Alla fine il coro unanime di coloro che chiedevano con urgenza alle gerarchie ecclesiastiche di prendere posizione nei confronti delle molteplici e bizzarre illazioni circa la vita privata del Premier ha ottenuto una risposta. Un cardinale, il cui nome per rispetto nei suoi confronti non riporterò per esteso, ma mi limiterò ad identificarlo con l’iniziale, ha inserito in un suo discorso ufficiale dei riferimenti impliciti, ma piuttosto mirati, all’argomento. Lo ha fatto inevitabilmente in maniera impacciata, cercando come si suol dire di assestare ora un colpo al cerchio e ora uno alla botte, senza sbilanciarsi troppo né da una parte né dall’altra. Il suo imbarazzo è comprensibile, e denota ancora una volta quello iato, direi quasi lo scollamento, che da secoli esiste nel mondo cattolico tra la teoria e la prassi.
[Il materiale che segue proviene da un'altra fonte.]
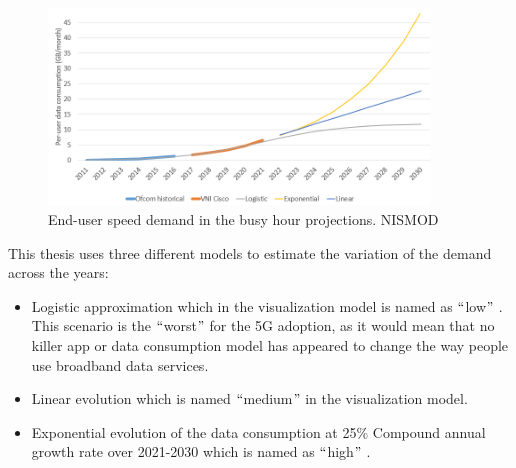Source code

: 
\begin{figure}[H]
	\begin{Center}
		\includegraphics[width=0.9\textwidth]{./media/image20.png}
		\caption{End-user speed demand in the busy hour projections. NISMOD\cite{3-07}}
	\end{Center}
\end{figure}




This thesis uses three different models to estimate the variation of the demand across the years:\par

\begin{itemize}
	\item Logistic approximation which in the visualization model is named as $``$low$"$ . This scenario is the $``$worst$"$  for the 5G adoption, as it would mean that no killer app or data consumption model has appeared to change the way people use broadband data services.\par

	\item Linear evolution which is named $``$medium$"$  in the visualization model.\par

	\item Exponential evolution of the data consumption at 25$\%$  Compound annual growth rate over 2021-2030 which is named as $``$high$"$ .
\end{itemize}

\vspace{\baselineskip}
Che l’attuale Governo [Berlusconi IV, NdR], dal punto di vista della Chiesa, sia nella storia d’Italia uno dei più aderenti ai principi evangelici fondamentali è evidente, e infatti sinora gli alti prelati non gli hanno fatto mancare il loro appoggio pressoché incondizionato. Chi non lo riconosce, probabilmente confonde la retta dottrina con un generico buonismo, figlio del sincretismo o peggio ancora di un indifferentismo che porta molti a considerare interscambiabili tutte le fedi, a patto di comportarsi in modo onesto.

Ma il Cristianesimo ha la sua cifra distintiva in passi come questo: “Io vi dico di non opporvi al malvagio; anzi se uno ti percuote la guancia destra, tu porgigli anche l’altra; e a chi ti vuol chiamare in giudizio per toglierti la tunica, tu lascia anche il mantello. E se uno ti costringerà a fare un miglio, tu fanne con lui due. Dà a chi ti domanda e a chi desidera da te un prestito non volgere le spalle” (Matteo 5, 39-42).

Uno statista devoto non potrà che declinare questi insegnamenti nell’ambito politico-sociale e instillarli nella sua azione di governo. Chi è, socialmente parlando, il malvagio? Chi è che porta via la tunica al prossimo, o che costringe altri a faticare più del dovuto? Si tratta senza ombra di dubbio dell’evasore fiscale. La parola d’ordine quindi è: piena libertà di evasione, soprattutto per i più “malvagi”, cioè i più ricchi. Il Premier poi non manca di applicare in prima persona il precetto della generosità incondizionata, riversando abbondantemente il denaro risparmiato sugli indigenti che gli chiedono aiuti finanziari.

Il riferimento evangelico più importante, però, il vero faro del Governo, è un altro: la celebre parabola della zizzania: “Un uomo ha seminato del buon seme nel suo campo. Ma mentre tutti dormivano venne il suo nemico, seminò zizzania in mezzo al grano e se ne andò. Quando poi la messe fiorì e fece frutto, ecco apparve anche la zizzania. Allora i servi andarono dal padrone di casa e gli dissero: Padrone, non hai seminato del buon seme nel tuo campo? Da dove viene dunque la zizzania? Ed egli rispose loro: Un nemico ha fatto questo. E i servi gli dissero: Vuoi dunque che andiamo a raccoglierla? No, rispose, perché non succeda che, cogliendo la zizzania, con essa sradichiate anche il grano. Lasciate che l’una e l’altro crescano insieme fino alla mietitura e al momento della mietitura dirò ai mietitori: Cogliete prima la zizzania e legatela in fastelli per bruciarla; il grano invece riponetelo nel mio granaio” (Matteo 13, 24-30). Il significato della parabola è oltremodo chiaro: i figli del maligno (la zizzania) devono essere lasciati delinquere in pace. Inutile, anzi controproducente, perdere tempo a perseguire e processare i criminali. Ne discendono iniziative come limitazione o blocco delle intercettazioni, processo lungo, prescrizione breve e molte altre. D’altra parte Gesù Cristo ha detto anche: “Non giudicate, per non essere giudicati” (Matteo 7, 1). Chi si oppone a questo insegnamento più di colui che giudica gli altri per professione? Per questo il giudice è l’Anticristo per eccellenza.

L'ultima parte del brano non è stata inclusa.